Investor J. Scott Nicholson alleges that thousands of small investors around the world have been put at a disadvantage by the secretive way in which prices for the physical metal, as well as futures contracts, are set by the financial institutions.
The three firms have knowingly engaged in “an unlawful combination, agreement, and conspiracy” to “intentionally manipulate” the price of physical silver and silver derivatives, including futures contracts, according to the lawsuit.
“We intend to vigorously defend ourselves against this suit,” a spokesperson for Toronto-based Bank of Nova Scotia said in an email. None of the allegations have been tested in court.
The lawsuit, filed in the Southern District of New York on Friday, seeks to establish a class action that could have thousands of members, the court filing states.

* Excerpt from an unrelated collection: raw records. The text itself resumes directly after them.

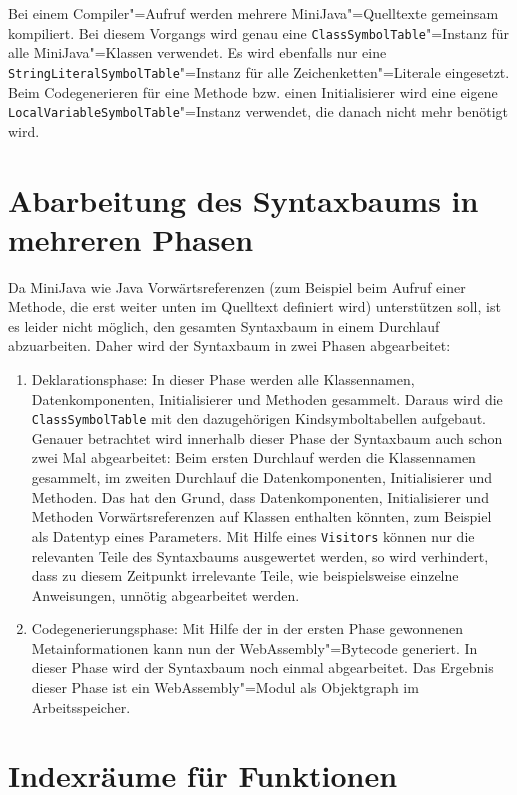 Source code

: Bei einem Compiler"=Aufruf werden mehrere MiniJava"=Quelltexte gemeinsam kompiliert. Bei diesem Vorgangs wird genau eine \lstinline{ClassSymbolTable}"=Instanz für alle MiniJava"=Klassen verwendet. Es wird ebenfalls nur eine \lstinline{StringLiteralSymbolTable}"=Instanz für alle Zeichenketten"=Literale eingesetzt. Beim Codegenerieren für eine Methode bzw. einen Initialisierer wird eine eigene \lstinline{LocalVariableSymbolTable}"=Instanz verwendet, die danach nicht mehr benötigt wird.

\section{Abarbeitung des Syntaxbaums in mehreren Phasen}

Da MiniJava wie Java Vorwärtsreferenzen (zum Beispiel beim Aufruf einer Methode, die erst weiter unten im Quelltext definiert wird) unterstützen soll, ist es leider nicht möglich, den gesamten Syntaxbaum in einem Durchlauf abzuarbeiten. Daher wird der Syntaxbaum in zwei Phasen abgearbeitet:

\begin{enumerate}
    \item Deklarationsphase: In dieser Phase werden alle Klassennamen, Datenkomponenten, Initialisierer und Methoden gesammelt. Daraus wird die \lstinline{ClassSymbolTable} mit den dazugehörigen Kindsymboltabellen aufgebaut. Genauer betrachtet wird innerhalb dieser Phase der Syntaxbaum auch schon zwei Mal abgearbeitet: Beim ersten Durchlauf werden die Klassennamen gesammelt, im zweiten Durchlauf die Datenkomponenten, Initialisierer und Methoden. Das hat den Grund, dass Datenkomponenten, Initialisierer und Methoden Vorwärtsreferenzen auf Klassen enthalten könnten, zum Beispiel als Datentyp eines Parameters. Mit Hilfe eines \lstinline{Visitors} können nur die relevanten Teile des Syntaxbaums ausgewertet werden, so wird verhindert, dass zu diesem Zeitpunkt irrelevante Teile, wie beispielsweise einzelne Anweisungen, unnötig abgearbeitet werden.
    \item Codegenerierungsphase: Mit Hilfe der in der ersten Phase gewonnenen Metainformationen kann nun der WebAssembly"=Bytecode generiert. In dieser Phase wird der Syntaxbaum noch einmal abgearbeitet. Das Ergebnis dieser Phase ist ein WebAssembly"=Modul als Objektgraph im Arbeitsspeicher.
\end{enumerate}

\section{Indexräume für Funktionen}

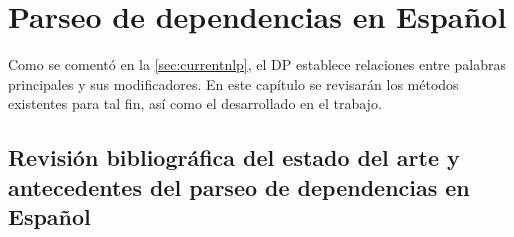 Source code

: \chapter{Parseo de dependencias en Español}\label{ch:depparsing}









Como se comentó en la \autoref{sec:currentnlp}, el \ac{DP} establece relaciones
entre palabras principales y sus modificadores. En este capítulo se revisarán
los métodos existentes para tal fin, así como el desarrollado en el trabajo.

\section{Revisión bibliográfica del estado del arte y antecedentes del parseo de
  dependencias en Español}
\label{sec:revBibliografica}

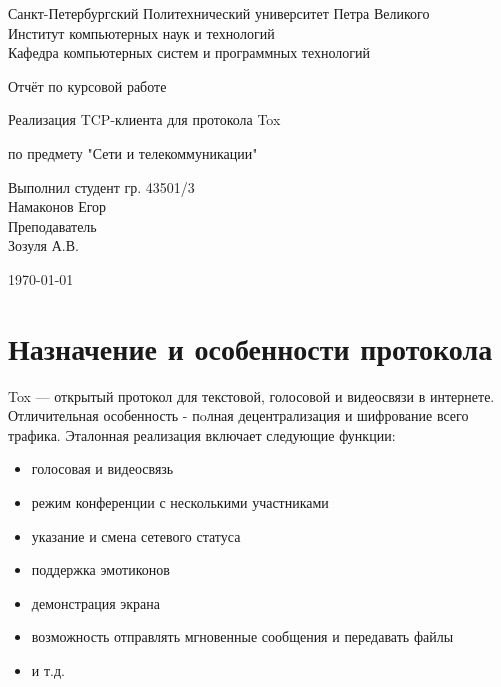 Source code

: \documentclass{/home/fresheed/utils/latex/university-templates/lab-report}
\begin{document}

\begin{titlepage}
  \centering
  \large Санкт-Петербургский Политехнический университет Петра Великого\\
  \large Институт компьютерных наук и технологий \\
  \large Кафедра компьютерных систем и программных технологий\\

  \vfill

  \Large Отчёт по курсовой работе

  \vspace{0.5cm} 

  \LARGE Реализация TCP-клиента для протокола Tox

  \vspace{0.5cm}

  \Large по предмету "Сети и телекоммуникации"

  \vspace{0.5cm} 

  \vfill
  \begin{flushright}
    Выполнил студент гр. 43501/3 \\
    Намаконов Егор \\
    Преподаватель \\
    Зозуля А.В. \\
  \end{flushright}
  \vfill

  \large \today\par
\end{titlepage}

\tableofcontents

\section{Назначение и особенности протокола}

Tox — открытый протокол для текстовой, голосовой и видеосвязи в интернете. Отличительная особенность - пoлная децентрализация и шифрование всего трафика. Эталонная реализация включает следующие функции:
\begin{itemize}
\item голосовая и видеосвязь
\item режим конференции с несколькими участниками
\item указание и смена сетевого статуса
\item поддержка эмотиконов
\item демонстрация экрана
\item возможность отправлять мгновенные сообщения и передавать файлы
\item и т.д.
\end{itemize}
\end{document}

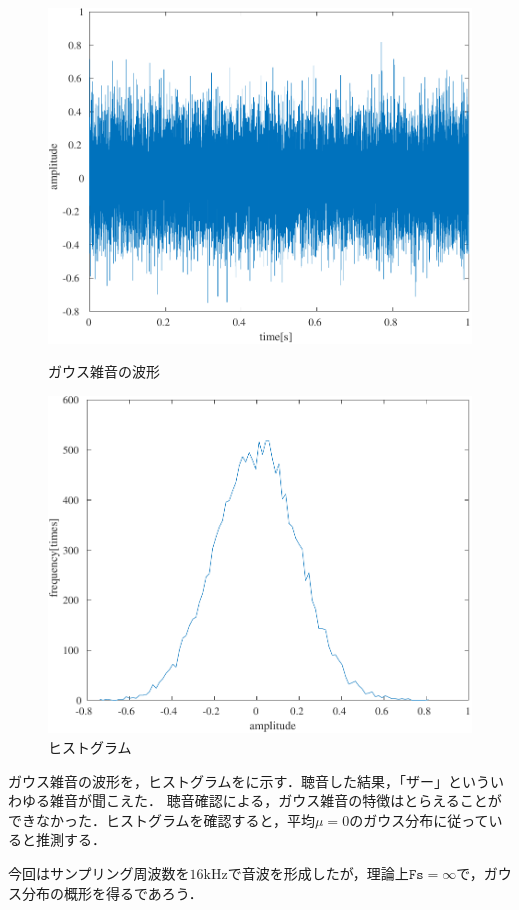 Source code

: \begin{figure}
    \centering
    \includegraphics[keepaspectratio,width=.2\textwidth]{../../Figures/01_05_0.pdf}
    \caption{ガウス雑音の波形}
    \label{fig:ガウス雑音の波形}
    \vspace{1em}
    \includegraphics[keepaspectratio,width=.2\textwidth]{../../Figures/01_05_1.pdf}
    \caption{ヒストグラム}
    \label{fig:ヒストグラム}
\end{figure}
\result
ガウス雑音の波形を，ヒストグラムをに示す．聴音した結果，「ザー」といういわゆる雑音が聞こえた．
\consideration
聴音確認による，ガウス雑音の特徴はとらえることができなかった．ヒストグラムを確認すると，平均\(\mu=0\)のガウス分布に従っていると推測する．\par
今回はサンプリング周波数を\(16\textrm{kHz}\)で音波を形成したが，理論上\(\texttt{Fs}=\infty\)で，ガウス分布の概形を得るであろう． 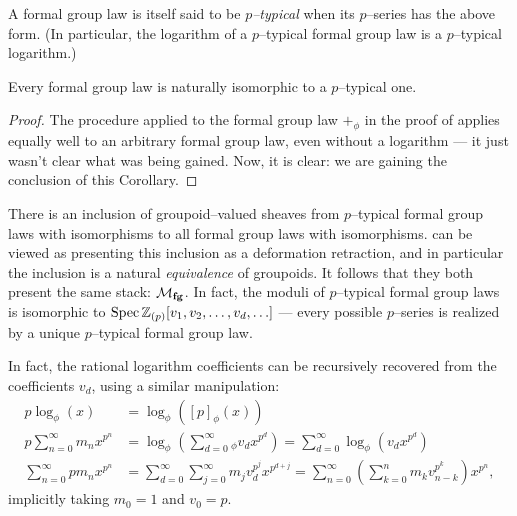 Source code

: \begin{definition}
A formal group law is itself said to be \textit{$p$--typical} when its $p$--series has the above form.  (In particular, the logarithm of a $p$--typical formal group law is a $p$--typical logarithm.)
\end{definition}

\begin{corollary}\label{EveryFGLIsPTypical}
Every formal group law is naturally isomorphic to a $p$--typical one.
\end{corollary}
\begin{proof}
The procedure applied to the formal group law $+_\phi$ in the proof of  applies equally well to an arbitrary formal group law, even without a logarithm --- it just wasn't clear what was being gained.  Now, it is clear: we are gaining the conclusion of this Corollary.
\end{proof}

\begin{remark}\label{EveryPSeriesArises}
There is an inclusion of groupoid--valued sheaves from $p$--typical formal group laws with isomorphisms to all formal group laws with isomorphisms.   can be viewed as presenting this inclusion as a deformation retraction, and in particular the inclusion is a natural \emph{equivalence} of groupoids.  It follows that they both present the same stack: $\mathcal{M}_{\mathbf{fg}}$.  In fact, the moduli of $p$--typical formal group laws is isomorphic to $\operatorname{Spec} \mathbb Z_{(p)}[v_1, v_2, \ldots, v_d, \ldots]$ --- every possible $p$--series is realized by a unique $p$--typical formal group law.
\end{remark}

\begin{remark}\label{RecoverLogarithmRemark}
In fact, the rational logarithm coefficients can be recursively recovered from the coefficients $v_d$, using a similar manipulation:
\begin{align*}
p \log_\phi(x) & = \log_\phi\left([p]_\phi(x)\right) \\
p \sum_{n=0}^\infty m_n x^{p^n} & = \log_\phi \left(\sum_{d=0}^\infty{}_\phi v_d x^{p^d} \right) = \sum_{d=0}^\infty \log_\phi\left(v_d x^{p^d}\right) \\
\sum_{n=0}^\infty p m_n x^{p^n} & = \sum_{d=0}^\infty \sum_{j=0}^\infty m_j v_d^{p^j} x^{p^{d+j}} = \sum_{n=0}^\infty \left( \sum_{k=0}^n m_k v_{n-k}^{p^k} \right) x^{p^n},
\end{align*}
implicitly taking $m_0 = 1$ and $v_0 = p$.
\end{remark}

The class would include anyone who has traded futures contracts for silver from Jan. 1, 2007, through to the present.
The plaintiff is a resident of Washington, D.C. who bought and sold silver futures contracts and suffered net losses “due to the presence of artificial prices,” the lawsuit states.
For almost 120 years, the price of silver has been set by a small group of international banks. The group holds a conference call, known as the London Silver Fixing, each business day to set the price for the precious metal, according to the court filing.
The price, then published to the market, is the starting point for physical silver that day, as well as the basis for silver futures contracts.